Żołnierz z Afganistanu przeprasza za rzeź cywilów

2013-08-24 4:00

Sierżant Robert Bales, który w Afganistanie zamordował 16 śpiących cywilów, przeprasza. - Wiem, że to nigdy nie wystarczy, ale jest mi przykro. Strzelanie do śpiących kobiet i dzieci było aktem tchórzostwa - powiedział Bales podczas rozprawy. Jak podaje Fox News, proces przed sądem wojskowym w stanie Waszyngton dotyczy zbrodni z marca 2012 roku, której Bales dopuścił się w małej afgańskiej wiosce opodal Kandaharu.

Bales przyznał się do stawianych mu zarzutów, co było częścią umowy z prokuraturą, dzięki której uniknął kary śmierci.

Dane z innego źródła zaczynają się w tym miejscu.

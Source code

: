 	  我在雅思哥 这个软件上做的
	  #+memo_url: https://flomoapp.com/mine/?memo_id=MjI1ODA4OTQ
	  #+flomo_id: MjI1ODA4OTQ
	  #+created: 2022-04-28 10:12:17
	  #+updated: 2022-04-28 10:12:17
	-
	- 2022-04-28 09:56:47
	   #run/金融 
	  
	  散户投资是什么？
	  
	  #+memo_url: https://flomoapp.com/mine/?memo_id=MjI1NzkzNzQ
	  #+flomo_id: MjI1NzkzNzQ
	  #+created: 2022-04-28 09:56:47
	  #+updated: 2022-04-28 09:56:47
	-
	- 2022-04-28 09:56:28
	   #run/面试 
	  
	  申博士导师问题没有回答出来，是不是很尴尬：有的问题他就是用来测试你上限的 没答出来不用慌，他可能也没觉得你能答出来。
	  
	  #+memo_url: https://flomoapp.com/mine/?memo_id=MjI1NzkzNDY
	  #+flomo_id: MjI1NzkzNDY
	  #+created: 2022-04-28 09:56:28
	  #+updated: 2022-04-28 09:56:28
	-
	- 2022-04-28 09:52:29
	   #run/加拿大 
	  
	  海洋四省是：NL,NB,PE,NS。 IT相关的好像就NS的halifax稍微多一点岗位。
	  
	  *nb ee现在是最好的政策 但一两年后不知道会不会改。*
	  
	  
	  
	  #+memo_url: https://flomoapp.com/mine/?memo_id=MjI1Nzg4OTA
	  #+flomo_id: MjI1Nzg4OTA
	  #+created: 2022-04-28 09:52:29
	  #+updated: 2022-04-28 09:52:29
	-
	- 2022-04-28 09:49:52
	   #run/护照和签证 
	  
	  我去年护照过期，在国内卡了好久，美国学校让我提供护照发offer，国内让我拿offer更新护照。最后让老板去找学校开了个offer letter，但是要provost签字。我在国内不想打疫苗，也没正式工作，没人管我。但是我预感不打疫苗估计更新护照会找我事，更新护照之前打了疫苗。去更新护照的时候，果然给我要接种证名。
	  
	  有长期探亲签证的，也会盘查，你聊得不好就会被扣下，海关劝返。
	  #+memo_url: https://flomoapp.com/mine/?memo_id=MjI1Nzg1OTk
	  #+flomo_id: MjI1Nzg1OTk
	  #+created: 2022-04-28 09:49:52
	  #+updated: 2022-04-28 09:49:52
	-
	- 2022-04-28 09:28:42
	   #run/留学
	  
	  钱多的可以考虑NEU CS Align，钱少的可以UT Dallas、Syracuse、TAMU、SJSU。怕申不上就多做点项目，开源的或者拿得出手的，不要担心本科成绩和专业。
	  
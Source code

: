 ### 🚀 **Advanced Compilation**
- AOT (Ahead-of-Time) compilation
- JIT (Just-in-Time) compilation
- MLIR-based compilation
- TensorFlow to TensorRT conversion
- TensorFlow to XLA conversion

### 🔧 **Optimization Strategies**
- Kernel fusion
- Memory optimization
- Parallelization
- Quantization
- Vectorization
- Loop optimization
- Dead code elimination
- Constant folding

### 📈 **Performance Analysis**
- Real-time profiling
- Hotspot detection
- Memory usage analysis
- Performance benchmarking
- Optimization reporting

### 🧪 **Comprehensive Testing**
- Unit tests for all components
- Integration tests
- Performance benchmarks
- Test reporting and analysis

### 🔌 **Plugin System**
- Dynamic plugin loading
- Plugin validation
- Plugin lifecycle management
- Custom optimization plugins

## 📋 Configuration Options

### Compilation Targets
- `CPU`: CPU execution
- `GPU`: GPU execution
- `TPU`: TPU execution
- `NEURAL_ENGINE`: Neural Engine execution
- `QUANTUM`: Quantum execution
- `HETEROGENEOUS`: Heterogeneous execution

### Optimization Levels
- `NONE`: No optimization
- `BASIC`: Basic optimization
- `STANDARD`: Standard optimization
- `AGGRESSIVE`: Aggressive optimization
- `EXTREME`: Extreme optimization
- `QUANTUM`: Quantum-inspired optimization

Oskarżony żołnierz dopuścił się zbrodni na czwartej i ostatniej swojej misji zagranicznej. Podczas procesu ustalono, że wyszedł z bazy swojej jednostki po zmroku uzbrojony w nóż, pistolet i karabin z granatnikiem. Samotnie udał się do pobliskiej wioski, gdzie zaczął z premedytacją mordować cywilów śpiących w domach. Zabił łącznie 16 osób, głównie kobiety i dzieci. Bales podczas swojej morderczej serii wrócił nawet na krótko do bazy

i powiedział wartownikowi, że "właśnie zabił parę osób". Pytany o swoje wspomnienia z morderczej nocy Bales twierdzi, że są bardzo dziurawe. Nie potrafi powiedzieć, ,dlaczego zaczął mordować.

- Myślę, że nie ma dla tego wytłumaczenia - stwierdził.